IMPACT: Imagine Cruises owner Frank Future said business was down 25-30 per cent on last year's figures.
IMPACT: Imagine Cruises owner Frank Future said business was down 25-30 per cent on last year's figures.

The Port Stephens tourism industry is in the grip of uncertainty as the fallout from the coronavirus and a bushfire and drought-ravaged nation bites into visitor numbers.

The two-pronged impact has a number of the Port's leading tourism operators nervous in the lead-up to what is generally a lucrative Easter and April school holiday period, with the real possibility of the loss of millions of tourist dollars in the coming months.

Destination Port Stephens CEO Eileen Gilliland said that the impacts of the quickly spreading virus and the worldwide media coverage of Australia's 'summer of bushfires' was biting into the wider Port economy.

"Chinese tourists are a big drawcard in the international tourist market in Port Stephens, and there is little doubt the coronavirus will impact on daytime and overnight visitors," Ms Gilliland said.

"Along with the spread of the virus is the overseas media coverage of the bushfires ... so people are not traveling as much. It is time of instability for Port tourism."

But Ms Gilliland says it's not all doom and gloom. "While the Chinese market is important to us we still have a lot of international visitors from other Asian nations including Korea and Malaysia, plus USA and Europe. We hope to target these markets in the coming weeks."

The Port's two leading cruise operators - Imagine Cruises and Moonshadow-TQC - are among the most severely impacted. There are reports of cancellations numbering in excess of 2000.

Imagine's owner Frank Future said that business was down 25-30 per cent on last year's figures and the lowest since the Global Financial Crises ended in 2009.

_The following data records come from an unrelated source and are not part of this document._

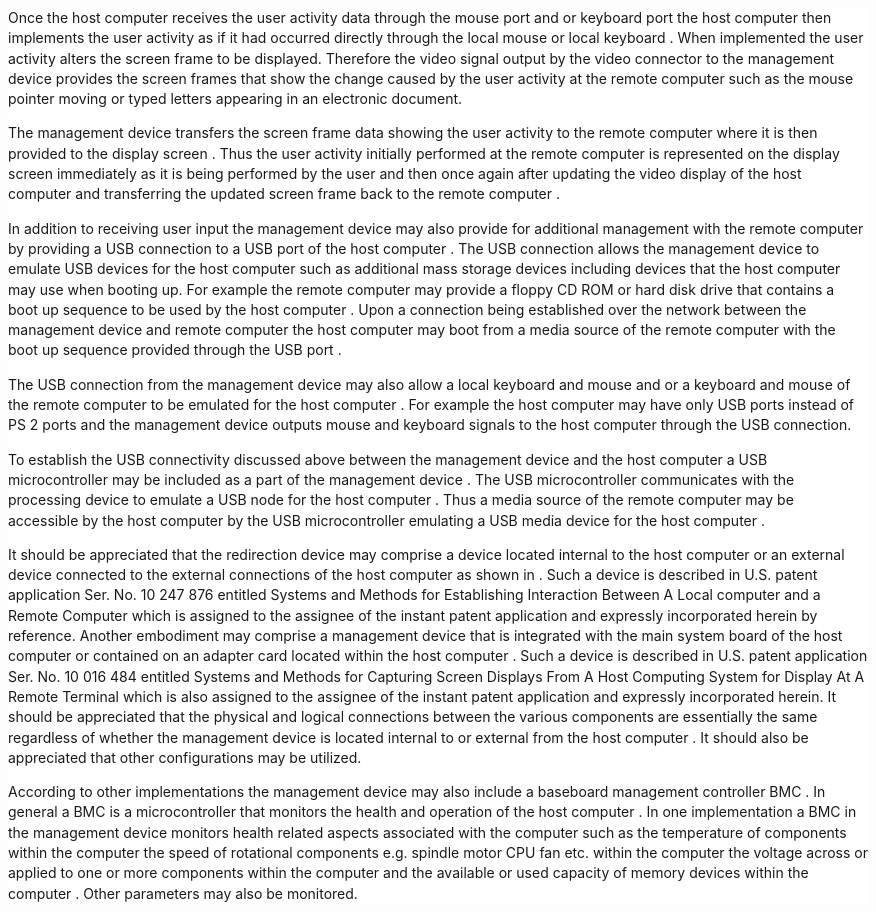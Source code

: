 Once the host computer receives the user activity data through the mouse port and or keyboard port the host computer then implements the user activity as if it had occurred directly through the local mouse or local keyboard . When implemented the user activity alters the screen frame to be displayed. Therefore the video signal output by the video connector to the management device provides the screen frames that show the change caused by the user activity at the remote computer such as the mouse pointer moving or typed letters appearing in an electronic document.

The management device transfers the screen frame data showing the user activity to the remote computer where it is then provided to the display screen . Thus the user activity initially performed at the remote computer is represented on the display screen immediately as it is being performed by the user and then once again after updating the video display of the host computer and transferring the updated screen frame back to the remote computer .

In addition to receiving user input the management device may also provide for additional management with the remote computer by providing a USB connection to a USB port of the host computer . The USB connection allows the management device to emulate USB devices for the host computer such as additional mass storage devices including devices that the host computer may use when booting up. For example the remote computer may provide a floppy CD ROM or hard disk drive that contains a boot up sequence to be used by the host computer . Upon a connection being established over the network between the management device and remote computer the host computer may boot from a media source of the remote computer with the boot up sequence provided through the USB port .

The USB connection from the management device may also allow a local keyboard and mouse and or a keyboard and mouse of the remote computer to be emulated for the host computer . For example the host computer may have only USB ports instead of PS 2 ports and the management device outputs mouse and keyboard signals to the host computer through the USB connection.

To establish the USB connectivity discussed above between the management device and the host computer a USB microcontroller may be included as a part of the management device . The USB microcontroller communicates with the processing device to emulate a USB node for the host computer . Thus a media source of the remote computer may be accessible by the host computer by the USB microcontroller emulating a USB media device for the host computer .

It should be appreciated that the redirection device may comprise a device located internal to the host computer or an external device connected to the external connections of the host computer as shown in . Such a device is described in U.S. patent application Ser. No. 10 247 876 entitled Systems and Methods for Establishing Interaction Between A Local computer and a Remote Computer which is assigned to the assignee of the instant patent application and expressly incorporated herein by reference. Another embodiment may comprise a management device that is integrated with the main system board of the host computer or contained on an adapter card located within the host computer . Such a device is described in U.S. patent application Ser. No. 10 016 484 entitled Systems and Methods for Capturing Screen Displays From A Host Computing System for Display At A Remote Terminal which is also assigned to the assignee of the instant patent application and expressly incorporated herein. It should be appreciated that the physical and logical connections between the various components are essentially the same regardless of whether the management device is located internal to or external from the host computer . It should also be appreciated that other configurations may be utilized.

According to other implementations the management device may also include a baseboard management controller BMC . In general a BMC is a microcontroller that monitors the health and operation of the host computer . In one implementation a BMC in the management device monitors health related aspects associated with the computer such as the temperature of components within the computer the speed of rotational components e.g. spindle motor CPU fan etc. within the computer the voltage across or applied to one or more components within the computer and the available or used capacity of memory devices within the computer . Other parameters may also be monitored.
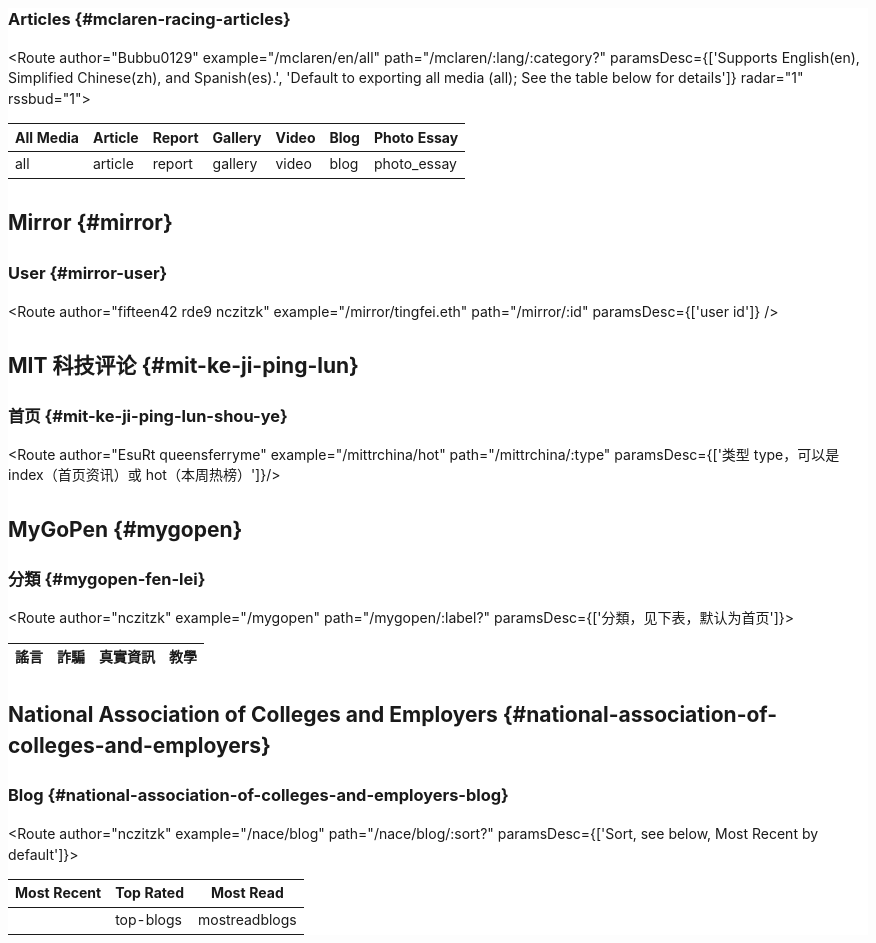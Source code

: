 ### Articles {#mclaren-racing-articles}

<Route author="Bubbu0129" example="/mclaren/en/all" path="/mclaren/:lang/:category?" paramsDesc={['Supports English(en), Simplified Chinese(zh), and Spanish(es).', 'Default to exporting all media (all); See the table below for details']} radar="1" rssbud="1">

| All Media | Article | Report | Gallery | Video | Blog | Photo Essay  |
| --------- | ------- | ------ | ------- | ----- | ---- | ------------ |
| all       | article | report | gallery | video | blog | photo\_essay |

</Route>

## Mirror {#mirror}

### User {#mirror-user}

<Route author="fifteen42 rde9 nczitzk" example="/mirror/tingfei.eth" path="/mirror/:id" paramsDesc={['user id']} />

## MIT 科技评论 {#mit-ke-ji-ping-lun}

### 首页 {#mit-ke-ji-ping-lun-shou-ye}

<Route author="EsuRt queensferryme" example="/mittrchina/hot" path="/mittrchina/:type" paramsDesc={['类型 type，可以是 index（首页资讯）或 hot（本周热榜）']}/>

## MyGoPen {#mygopen}

### 分類 {#mygopen-fen-lei}

<Route author="nczitzk" example="/mygopen" path="/mygopen/:label?" paramsDesc={['分類，见下表，默认为首页']}>

| 謠言 | 詐騙 | 真實資訊 | 教學 |
| ---- | ---- | -------- | ---- |

</Route>

## National Association of Colleges and Employers {#national-association-of-colleges-and-employers}

### Blog {#national-association-of-colleges-and-employers-blog}

<Route author="nczitzk" example="/nace/blog" path="/nace/blog/:sort?" paramsDesc={['Sort, see below, Most Recent by default']}>

| Most Recent | Top Rated | Most Read     |
| ----------- | --------- | ------------- |
|             | top-blogs | mostreadblogs |

</Route>
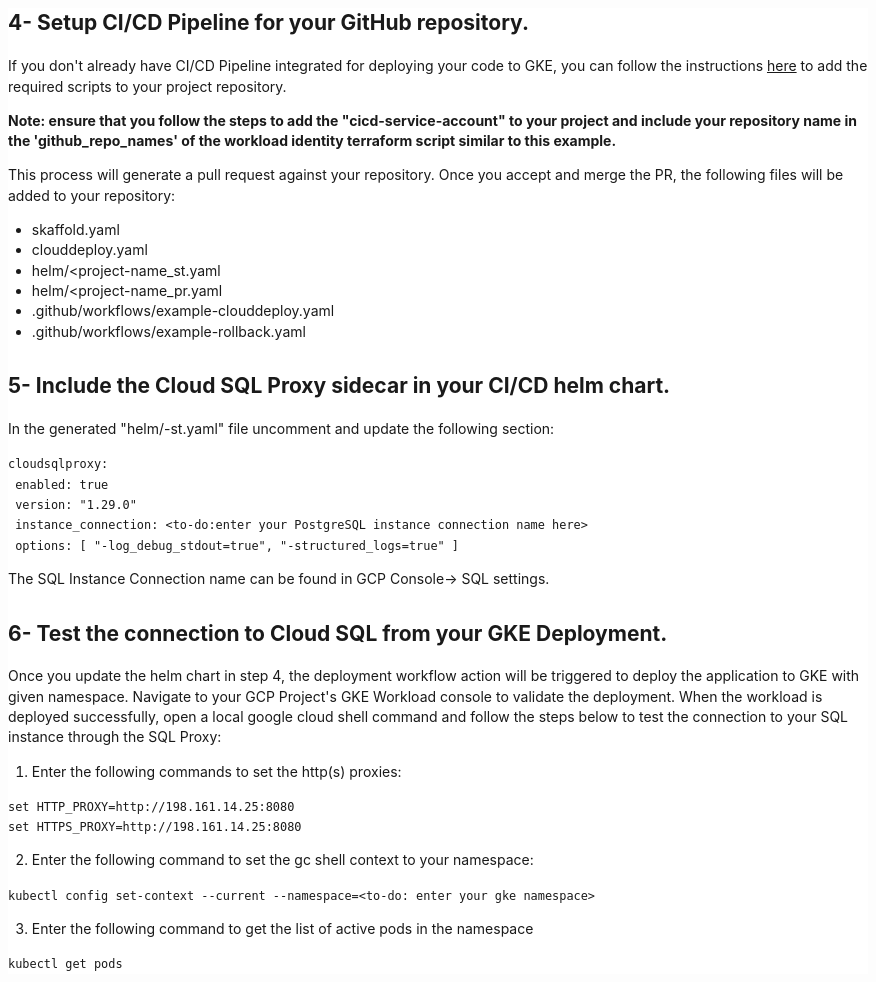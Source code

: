 ## 4- Setup CI/CD Pipeline for your GitHub repository.

If you don't already have CI/CD Pipeline integrated for deploying your code to GKE, you can follow the instructions [here](https://simplify.telus.com/docs/default/component/cicd-generator/setup-guide-gke-cicd/#step-1-gke-cloud-deploy-cicd-intake-via-simplify-hub) to add the required scripts to your project repository.

**Note: ensure that you follow the steps to add the "cicd-service-account" to your project and include your repository name in the 'github_repo_names' of the workload identity terraform script similar to this example.**

This process will generate a pull request against your repository. Once you accept and merge the PR, the following files will be added to your repository:

- skaffold.yaml
- clouddeploy.yaml
- helm/<project-name_st.yaml
- helm/<project-name_pr.yaml
- .github/workflows/example-clouddeploy.yaml
- .github/workflows/example-rollback.yaml

## 5- Include the Cloud SQL Proxy sidecar in your CI/CD helm chart.
In the generated "helm/<project-name>-st.yaml" file uncomment and update the following section:
```
cloudsqlproxy:
 enabled: true
 version: "1.29.0"
 instance_connection: <to-do:enter your PostgreSQL instance connection name here> 
 options: [ "-log_debug_stdout=true", "-structured_logs=true" ]
```
The SQL Instance Connection name can be found in GCP Console-> SQL settings.

## 6- Test the connection to Cloud SQL from your GKE Deployment.
Once you update the helm chart in step 4, the deployment workflow action will be triggered to deploy the application to GKE with given namespace.
Navigate to your GCP Project's GKE Workload console to validate the deployment.
When the workload is deployed successfully, open a local google cloud shell command and follow the steps below to test the connection to your SQL instance through the SQL Proxy:

1. Enter the following commands to set the http(s) proxies:
```
set HTTP_PROXY=http://198.161.14.25:8080
set HTTPS_PROXY=http://198.161.14.25:8080
```
  
2. Enter the following command to set the gc shell context to your namespace:
```
kubectl config set-context --current --namespace=<to-do: enter your gke namespace>
```
  
3. Enter the following command to get the list of active pods in the namespace
```
kubectl get pods
```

"We have been severely impacted due to the bushfires and drought. We have noticed a downturn in the number of visitors doing adventures tours, who traditionally have come from western NSW. We are yet to feel the effects of the virus," Mr Future said.


Mel Turner, Moonshadow's business development manager, has pleaded with locals to support the industry in its time of need.

"Moonshadow-TQC, along with many other operators in Port Stephens, have worked tirelessly over the last 40 years to become one of the most recognised products on the NSW east coast within the Asian markets including China, South Korea and Japan," she said.

"It has and continues to grow and is an integral part of our business and are other operators such as sand dunes adventures, food outlets and local suppliers.

"Tourism Australia data suggests $45.2 billion dollars is contributed to the national tourism economy from the China market which inevitably filters through to our regional destinations. Events such as the coronavirus and the bushfires will undoubtedly have an effect."

Ms Turner said it was more important than ever to ring out the message that "Port Stephens is open for business".

"Our beautiful, big, blue water paradise is in her element this season. As with other regions effected by bushfires, we ask for support from our visitors, new and return and of course our locals. If you are bringing family and friends to Port Stephens, get out and about. Show them our beautiful incredible back yard," she said.

Meanwhile, Hunter New England Health's public health physician Dr David Durrheim has confirmed that there had been no confirmed cases of the coronavirus in Port Stephens, or in fact in the entire regional NSW. He said that screening for the virus would continue as necessary.

Newcastle University continues to update its advice on coronavirus in line with NSW Health. Updates at: newcastle.edu.au/alerts.